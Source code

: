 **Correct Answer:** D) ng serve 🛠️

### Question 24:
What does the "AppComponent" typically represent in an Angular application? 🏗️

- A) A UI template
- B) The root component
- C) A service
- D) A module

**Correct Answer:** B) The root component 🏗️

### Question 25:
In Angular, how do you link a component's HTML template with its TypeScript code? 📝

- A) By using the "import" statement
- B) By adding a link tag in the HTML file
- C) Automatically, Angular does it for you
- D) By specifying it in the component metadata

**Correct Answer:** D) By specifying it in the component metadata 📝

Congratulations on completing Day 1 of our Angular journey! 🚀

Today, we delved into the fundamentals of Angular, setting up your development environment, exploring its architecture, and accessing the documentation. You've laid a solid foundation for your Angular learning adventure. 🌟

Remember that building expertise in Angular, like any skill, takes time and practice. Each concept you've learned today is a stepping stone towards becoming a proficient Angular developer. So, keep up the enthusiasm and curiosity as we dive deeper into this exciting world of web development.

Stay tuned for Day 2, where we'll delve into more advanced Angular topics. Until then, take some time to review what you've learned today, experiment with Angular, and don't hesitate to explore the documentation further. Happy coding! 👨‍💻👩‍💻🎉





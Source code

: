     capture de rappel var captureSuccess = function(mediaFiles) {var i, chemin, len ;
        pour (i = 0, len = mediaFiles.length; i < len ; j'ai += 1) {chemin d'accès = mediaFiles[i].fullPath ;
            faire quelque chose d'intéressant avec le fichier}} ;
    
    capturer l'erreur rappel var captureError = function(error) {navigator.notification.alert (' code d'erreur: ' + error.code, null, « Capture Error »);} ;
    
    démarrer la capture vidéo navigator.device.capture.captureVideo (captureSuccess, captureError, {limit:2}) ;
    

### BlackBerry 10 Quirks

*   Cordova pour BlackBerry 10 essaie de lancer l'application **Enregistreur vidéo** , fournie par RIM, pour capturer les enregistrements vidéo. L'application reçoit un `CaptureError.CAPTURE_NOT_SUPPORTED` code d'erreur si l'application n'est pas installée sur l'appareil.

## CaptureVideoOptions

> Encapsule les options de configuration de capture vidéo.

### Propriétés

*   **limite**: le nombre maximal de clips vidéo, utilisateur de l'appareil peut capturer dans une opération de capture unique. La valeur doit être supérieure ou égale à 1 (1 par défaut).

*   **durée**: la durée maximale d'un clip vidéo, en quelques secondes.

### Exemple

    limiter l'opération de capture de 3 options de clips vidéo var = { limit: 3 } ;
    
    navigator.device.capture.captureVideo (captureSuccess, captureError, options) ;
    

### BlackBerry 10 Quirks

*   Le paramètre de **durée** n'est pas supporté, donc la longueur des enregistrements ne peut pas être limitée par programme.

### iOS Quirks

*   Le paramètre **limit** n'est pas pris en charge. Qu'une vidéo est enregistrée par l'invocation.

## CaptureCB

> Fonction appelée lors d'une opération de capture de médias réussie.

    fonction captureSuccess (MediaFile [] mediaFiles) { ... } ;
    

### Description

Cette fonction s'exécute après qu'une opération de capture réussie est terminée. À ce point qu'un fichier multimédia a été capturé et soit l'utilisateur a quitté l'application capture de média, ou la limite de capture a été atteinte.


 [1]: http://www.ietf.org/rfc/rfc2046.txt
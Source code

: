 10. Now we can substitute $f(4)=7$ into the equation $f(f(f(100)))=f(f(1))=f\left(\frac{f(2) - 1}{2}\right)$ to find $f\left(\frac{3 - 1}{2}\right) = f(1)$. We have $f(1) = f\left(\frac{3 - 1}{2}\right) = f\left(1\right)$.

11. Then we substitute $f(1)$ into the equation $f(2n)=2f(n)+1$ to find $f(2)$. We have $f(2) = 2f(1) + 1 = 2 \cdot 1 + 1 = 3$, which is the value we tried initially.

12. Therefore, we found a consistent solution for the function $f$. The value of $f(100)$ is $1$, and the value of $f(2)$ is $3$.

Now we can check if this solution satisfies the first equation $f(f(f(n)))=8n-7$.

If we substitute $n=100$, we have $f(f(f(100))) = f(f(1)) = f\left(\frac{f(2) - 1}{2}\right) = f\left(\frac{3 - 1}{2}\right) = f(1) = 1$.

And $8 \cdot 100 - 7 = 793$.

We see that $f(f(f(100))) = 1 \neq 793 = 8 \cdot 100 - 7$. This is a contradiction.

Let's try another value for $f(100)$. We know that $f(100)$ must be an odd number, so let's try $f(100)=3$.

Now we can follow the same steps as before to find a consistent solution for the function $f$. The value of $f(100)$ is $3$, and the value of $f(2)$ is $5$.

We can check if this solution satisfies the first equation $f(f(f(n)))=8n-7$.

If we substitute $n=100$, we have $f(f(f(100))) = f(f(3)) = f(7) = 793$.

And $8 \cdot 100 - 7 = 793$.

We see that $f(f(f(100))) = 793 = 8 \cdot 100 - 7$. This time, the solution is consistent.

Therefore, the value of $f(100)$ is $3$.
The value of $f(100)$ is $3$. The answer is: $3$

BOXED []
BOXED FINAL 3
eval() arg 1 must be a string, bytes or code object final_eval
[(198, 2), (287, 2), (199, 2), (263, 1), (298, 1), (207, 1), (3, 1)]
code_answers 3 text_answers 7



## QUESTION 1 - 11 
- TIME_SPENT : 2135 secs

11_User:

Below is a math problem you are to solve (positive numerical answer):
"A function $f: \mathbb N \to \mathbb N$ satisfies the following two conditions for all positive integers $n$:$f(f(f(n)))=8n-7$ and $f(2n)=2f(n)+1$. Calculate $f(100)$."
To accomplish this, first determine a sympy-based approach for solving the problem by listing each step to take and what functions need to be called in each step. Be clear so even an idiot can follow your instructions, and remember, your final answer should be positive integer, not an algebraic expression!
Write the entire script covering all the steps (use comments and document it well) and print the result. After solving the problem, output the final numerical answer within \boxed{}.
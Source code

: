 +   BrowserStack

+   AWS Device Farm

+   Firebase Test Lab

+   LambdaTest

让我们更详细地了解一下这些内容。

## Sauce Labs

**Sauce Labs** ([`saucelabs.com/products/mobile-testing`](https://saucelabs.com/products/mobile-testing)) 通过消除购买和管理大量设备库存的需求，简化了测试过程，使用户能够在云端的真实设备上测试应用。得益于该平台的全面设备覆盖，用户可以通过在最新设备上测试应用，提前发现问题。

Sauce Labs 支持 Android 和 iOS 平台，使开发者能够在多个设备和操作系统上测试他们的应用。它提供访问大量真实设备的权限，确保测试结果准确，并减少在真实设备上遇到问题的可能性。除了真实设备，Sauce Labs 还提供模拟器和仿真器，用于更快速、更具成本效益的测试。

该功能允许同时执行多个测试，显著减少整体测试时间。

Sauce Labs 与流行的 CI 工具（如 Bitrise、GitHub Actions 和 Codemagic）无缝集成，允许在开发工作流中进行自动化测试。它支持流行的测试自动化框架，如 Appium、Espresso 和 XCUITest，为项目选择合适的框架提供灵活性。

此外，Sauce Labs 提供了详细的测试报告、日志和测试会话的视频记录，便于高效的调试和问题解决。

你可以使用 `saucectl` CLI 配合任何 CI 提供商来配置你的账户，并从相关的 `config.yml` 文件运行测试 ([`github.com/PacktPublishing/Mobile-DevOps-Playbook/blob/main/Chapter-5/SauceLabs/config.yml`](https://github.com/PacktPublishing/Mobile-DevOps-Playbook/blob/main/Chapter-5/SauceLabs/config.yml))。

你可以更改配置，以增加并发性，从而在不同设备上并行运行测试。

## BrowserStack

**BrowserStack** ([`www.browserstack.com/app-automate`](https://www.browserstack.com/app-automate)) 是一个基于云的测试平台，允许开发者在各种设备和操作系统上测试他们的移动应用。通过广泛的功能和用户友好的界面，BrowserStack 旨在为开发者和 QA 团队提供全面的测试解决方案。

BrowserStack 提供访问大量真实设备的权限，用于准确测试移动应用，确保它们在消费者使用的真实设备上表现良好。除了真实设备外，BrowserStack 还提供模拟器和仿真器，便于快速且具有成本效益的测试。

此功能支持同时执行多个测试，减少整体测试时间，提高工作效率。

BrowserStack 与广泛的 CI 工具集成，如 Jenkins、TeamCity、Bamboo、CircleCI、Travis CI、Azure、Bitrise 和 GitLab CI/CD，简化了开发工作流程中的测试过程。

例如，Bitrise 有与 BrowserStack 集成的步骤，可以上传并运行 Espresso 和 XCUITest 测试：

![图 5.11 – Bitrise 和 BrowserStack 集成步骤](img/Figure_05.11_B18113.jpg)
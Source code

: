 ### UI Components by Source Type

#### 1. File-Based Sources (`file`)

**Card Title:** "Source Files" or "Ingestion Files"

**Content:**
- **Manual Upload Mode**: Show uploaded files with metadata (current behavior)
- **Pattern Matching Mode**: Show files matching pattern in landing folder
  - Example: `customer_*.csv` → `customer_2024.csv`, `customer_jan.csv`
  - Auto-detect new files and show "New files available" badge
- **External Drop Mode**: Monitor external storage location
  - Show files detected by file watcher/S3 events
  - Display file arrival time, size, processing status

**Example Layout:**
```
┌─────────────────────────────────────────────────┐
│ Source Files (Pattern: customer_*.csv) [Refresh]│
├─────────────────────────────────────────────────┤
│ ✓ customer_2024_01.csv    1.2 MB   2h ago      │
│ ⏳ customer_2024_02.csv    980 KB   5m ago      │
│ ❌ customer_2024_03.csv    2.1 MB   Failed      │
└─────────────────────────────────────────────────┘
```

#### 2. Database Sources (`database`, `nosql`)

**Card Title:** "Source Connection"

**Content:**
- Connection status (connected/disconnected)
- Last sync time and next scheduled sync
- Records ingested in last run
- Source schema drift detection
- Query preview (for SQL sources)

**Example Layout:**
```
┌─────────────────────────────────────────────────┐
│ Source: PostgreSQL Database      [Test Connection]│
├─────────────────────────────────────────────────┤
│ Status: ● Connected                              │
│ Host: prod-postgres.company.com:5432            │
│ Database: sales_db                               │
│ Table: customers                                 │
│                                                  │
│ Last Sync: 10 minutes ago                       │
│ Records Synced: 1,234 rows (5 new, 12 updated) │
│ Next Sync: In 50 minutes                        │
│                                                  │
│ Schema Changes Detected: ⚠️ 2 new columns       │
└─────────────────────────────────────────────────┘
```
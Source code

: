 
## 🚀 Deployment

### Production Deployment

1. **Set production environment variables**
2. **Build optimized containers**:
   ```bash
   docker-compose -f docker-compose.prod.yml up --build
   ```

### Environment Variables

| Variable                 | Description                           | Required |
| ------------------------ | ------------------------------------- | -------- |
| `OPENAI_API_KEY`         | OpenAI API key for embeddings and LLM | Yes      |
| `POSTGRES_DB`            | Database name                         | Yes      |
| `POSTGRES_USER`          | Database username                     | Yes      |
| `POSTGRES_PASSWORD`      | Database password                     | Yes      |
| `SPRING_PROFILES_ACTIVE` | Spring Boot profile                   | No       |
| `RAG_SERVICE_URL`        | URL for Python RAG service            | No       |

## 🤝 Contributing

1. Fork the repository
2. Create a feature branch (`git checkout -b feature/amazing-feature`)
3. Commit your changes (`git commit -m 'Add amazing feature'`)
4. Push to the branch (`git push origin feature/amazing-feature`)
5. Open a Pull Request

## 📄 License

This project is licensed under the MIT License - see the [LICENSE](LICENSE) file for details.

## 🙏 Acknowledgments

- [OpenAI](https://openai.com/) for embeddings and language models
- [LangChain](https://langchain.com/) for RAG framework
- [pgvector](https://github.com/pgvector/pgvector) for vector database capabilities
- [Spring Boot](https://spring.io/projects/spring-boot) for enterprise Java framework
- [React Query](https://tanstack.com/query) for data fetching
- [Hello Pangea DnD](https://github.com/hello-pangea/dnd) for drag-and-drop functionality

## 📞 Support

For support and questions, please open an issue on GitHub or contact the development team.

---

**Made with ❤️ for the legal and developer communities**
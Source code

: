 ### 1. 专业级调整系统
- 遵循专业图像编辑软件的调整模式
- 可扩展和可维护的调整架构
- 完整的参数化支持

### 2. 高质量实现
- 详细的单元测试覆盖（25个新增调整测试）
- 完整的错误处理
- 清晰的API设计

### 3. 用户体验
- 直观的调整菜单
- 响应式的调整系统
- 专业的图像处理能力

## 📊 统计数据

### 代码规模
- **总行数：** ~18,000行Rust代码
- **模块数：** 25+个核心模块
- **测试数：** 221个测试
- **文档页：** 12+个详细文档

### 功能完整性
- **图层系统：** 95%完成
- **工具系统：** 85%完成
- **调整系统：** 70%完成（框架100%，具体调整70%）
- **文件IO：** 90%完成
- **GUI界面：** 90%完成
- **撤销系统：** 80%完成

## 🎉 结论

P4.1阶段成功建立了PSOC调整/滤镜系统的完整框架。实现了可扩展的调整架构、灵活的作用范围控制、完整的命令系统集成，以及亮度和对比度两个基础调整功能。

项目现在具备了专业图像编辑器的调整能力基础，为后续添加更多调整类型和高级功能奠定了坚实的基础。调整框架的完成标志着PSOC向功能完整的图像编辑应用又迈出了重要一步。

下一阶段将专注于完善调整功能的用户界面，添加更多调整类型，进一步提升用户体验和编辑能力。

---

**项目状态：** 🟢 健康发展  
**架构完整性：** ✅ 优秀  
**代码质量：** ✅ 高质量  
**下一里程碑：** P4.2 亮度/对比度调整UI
----------
■ **What is expected**
The response should be the listing above, limited to the lines between the one holding "### Description" and the one holding "11. Then we", inclusive, reproduced exactly.

■ **Response below**
### Description

Cette fonction s'exécute après qu'une opération de capture réussie est terminée. À ce point qu'un fichier multimédia a été capturé et soit l'utilisateur a quitté l'application capture de média, ou la limite de capture a été atteinte.


 [1]: http://www.ietf.org/rfc/rfc2046.txt
Source code

: 10. Now we can substitute $f(4)=7$ into the equation $f(f(f(100)))=f(f(1))=f\left(\frac{f(2) - 1}{2}\right)$ to find $f\left(\frac{3 - 1}{2}\right) = f(1)$. We have $f(1) = f\left(\frac{3 - 1}{2}\right) = f\left(1\right)$.

11. Then we substitute $f(1)$ into the equation $f(2n)=2f(n)+1$ to find $f(2)$. We have $f(2) = 2f(1) + 1 = 2 \cdot 1 + 1 = 3$, which is the value we tried initially.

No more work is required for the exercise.